Ed Ruscha’s Pop Prints: Conversational English, Car Culture, and the American West
Ed Ruscha is known for his unconventional use of simple linguistic elements, rendering drawings of incendiary words with gunpowder, pictures of gas stations and museums on fire, and simple conversational phrases made mysteriously profound. The Los Angelino artist and printmaker currently has an exhibition at San Francisco’s Crown Point Press that includes three new etchings, two earlier prints, and a 2009 portfolio. Here, Ruscha shows an eclectic selection of his oeuvre, including a landscape, homages to highways, and two-word idioms.
In his text-based works, Ruscha uses the iconography and vernacular of Americans. He plays as much with the visual idioms of Pop art as he does with the intellectual richness of Conceptualism. Ruscha is a luminary of the late 20th century, particularly of the quixotic and offbeat California art scene.
In the new set of prints, Ruscha uses pairs of rhyming words that appear to shrink or recede into the center of the page, which is divided by a thick, unprinted band. The prints are made as flat-bite etchings, which causes the accumulation of pigment at the edges of the blank block letters. In Real Deal (2014), the pale blue ink clings to the borders of each word. In this, as well as Zoot Suit (2014) and the dramatically pigmented Rain Gain (2014), the lettering takes on a sense of drama reminiscent of advertising and movies.
As with peers such as John Baldessari and Lawrence Weiner, Ruscha elevates simple phrases through his visual allusions, lending them added significance, both as text and as visual forms. Ruscha has described words as images, saying “I have always felt attracted to anything that had to do with that phenomenon of people speaking to each other . . . so I visually took that on as material.”
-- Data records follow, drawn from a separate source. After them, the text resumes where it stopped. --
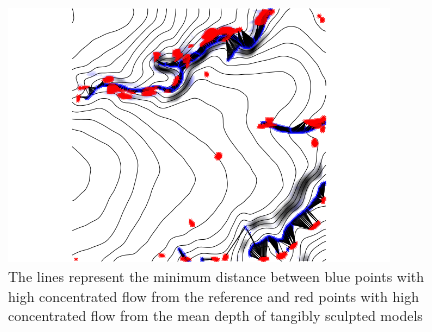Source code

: \documentclass{isprs}
\begin{document}
\begin{figure}
\begin{center}
\includegraphics[width=0.9\textwidth]{figures/concentrated_flow_2.png}
\caption{
The lines represent the minimum distance between blue points with high concentrated flow from the reference and red points with high concentrated flow from the mean depth of tangibly sculpted models}
\label{fig:distance_2}
\end{center}
\end{figure}

 
\end{document}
Ruscha’s 1982 print Indecision uses three phrases laid over one another, as if a person’s thoughts were trampling over one another. Rendered in three different sizes and in different colors, they remain distinct, creating a cascade of visual layers, similar to the fore-, middle-, and background of a conventional landscape. Ruscha has made landscapes, typically with text or signs embedded in them, like Desert Gravure (2006). It shows a “No Trespassing” sign in the middle of a barren scrubland—the only means of prohibiting movement in an otherwise free and open expanse.
Movement, of text and of people (especially in cars), is an important motif for Ruscha, who looks as closely at space as he does the page. Motor City, a 2009 portfolio of aquatints, commemorates the freedom of the open highway by using the typographic and iconic logos of U.S. car companies, and specific models: Ford, Chevy, Cadillac, Chrysler, and others. His love of the open roads, skies, and land of the West is condensed into these precise symbols. As in all of Ruscha’s work, letters and signs take on more than their concrete meaning, and yet are abstract and free.
—Stephen Dillon
“Ed Ruscha” is on view at Crown Point Press, San Francisco, Apr. 7 – May 29, 2015.